Suprêmes, la nouvelle réalisation d’Audrey Estrougo, nous plonge directement dans le 93 à la jonction des années 80 et 90, pour nous compter les balbutiements du mythique groupe NTM.
À l’origine trente, l’ambition et la réalité rattraperont les principaux acteurs de NTM, qui devront faire des choix pour avancer.
Premier point, les acteurs, quel travail d’interprétation ! Théo Christine se confond totalement avec JoeyStarr, et nous campe un Jaguar Gorgone très juste, dans sa sensibilité profonde et son côté bestial. Pour ceux qui ont vu NTM sur scène, vous pourrez témoigner de la justesse de son jeu scénique, belle révélation pour cet acteur. Les scènes de la vie privée de JoeyStarr apportent de l’épaisseur au personnage, beaucoup d’anecdotes terribles sur sa jeunesse (qu’il compte dans son livre Mauvaise réputation) sont distillés avec parcimonie, nous faisant comprendre toutes les souffrances intérieures de cet homme méprisé ayant une revanche à prendre sur la vie.
Sandor Funtek quant à lui, déjà plus confirmé, est parfait dans le rôle plus timide de Kool Shen, déjà la ressemblance colle parfaitement, mais le jeu également. Ici, Kool Shen est un jeune homme ambitieux, à la plume aiguisée, mais est encore un peu timoré, JoeyStarr l’aidera à prendre confiance en lui et il s’affirmera au fur et à mesure du long-métrage. On regrettera qu’il n’y ait pas plus de scènes le concernant, que ce soit avec sa famille, ou sa compagne de l’époque Lady V (décédée tragiquement en 2000, Kool Shen lui dédiera son album solo Dernier Round, dans lequel le morceau Un Ange dans le Ciel, un titre magnifique et mélancolique, lui rend hommage), si quelques passages lui donnent de l’épaisseur, sa psychologie est très peu abordée, et son temps d’écran est très inférieur à celui de Joey Starr.
L’ambiance de la Seine-Saint-Denis des années 88-92 est le second point positif du film, nous sommes plongées dans une époque ou une partie de la jeunesse se réveillait face aux problèmes sociaux, tout en étant parfois insouciante et tout simplement, pleine de vie. Loin des problématiques actuelles mais ayant les siennes, la jeunesse des années 90 semblait soudée par un seul désir, celui de changer les choses.
La direction artistique est réussie, les ambiances nocturnes tantôt enfumées, tantôt froides, sont de toute beauté. Les tenues d’époques sont amusantes à redécouvrir, et la coupe mulet de Kool Shen est à inscrire au patrimoine mondial de L’Unesco.
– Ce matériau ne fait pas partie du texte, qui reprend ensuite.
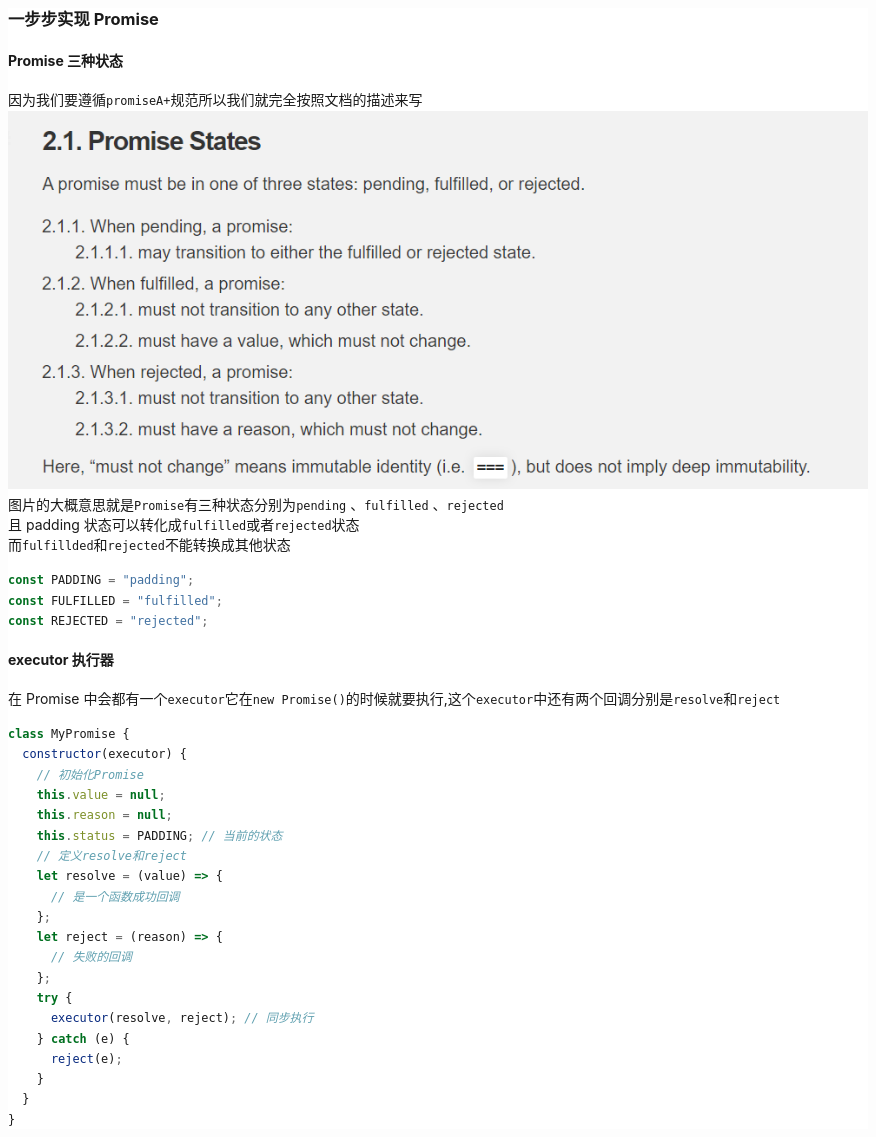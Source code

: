 ### 一步步实现 Promise

#### Promise 三种状态

因为我们要遵循`promiseA+`规范所以我们就完全按照文档的描述来写<br />![status.png](./imgs/1.png)<br />图片的大概意思就是`Promise`有三种状态分别为`pending` 、`fulfilled` 、`rejected`<br />且 padding 状态可以转化成`fulfilled`或者`rejected`状态<br />而`fulfillded`和`rejected`不能转换成其他状态

```javascript
const PADDING = "padding";
const FULFILLED = "fulfilled";
const REJECTED = "rejected";
```

#### executor 执行器

在 Promise 中会都有一个`executor`它在`new Promise()`的时候就要执行,这个`executor`中还有两个回调分别是`resolve`和`reject`

```javascript
class MyPromise {
  constructor(executor) {
    // 初始化Promise
    this.value = null;
    this.reason = null;
    this.status = PADDING; // 当前的状态
    // 定义resolve和reject
    let resolve = (value) => {
      // 是一个函数成功回调
    };
    let reject = (reason) => {
      // 失败的回调
    };
    try {
      executor(resolve, reject); // 同步执行
    } catch (e) {
      reject(e);
    }
  }
}
```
Audrey Estrougo a fait le choix de mettre énormément de scènes de live du groupe, dans lesquelles nous avons le plaisir d’écouter leurs premiers titres, couvrant la période d’Authentik jusqu’à la consécration du Zénith de Paris de 1992. Ce choix peut être un défaut, car les lives prennent une place si grande qu’ils éclipsent de potentielles scènes de développement des personnages et de l’intrigue.
J’aurais à titre personnel bien-aimé que le film aborde la compilation Rapattitude, et mette plus en avant Rockin’ Squat et Solo (du groupe Assassin), qui ont été important dans les débuts d’NTM.
En bref, Suprêmes est une réussite qui en dépit de petites lacunes, se regarde avec un grand plaisir, pour les fans du groupe et ceux qui souhaiteraient le découvrir.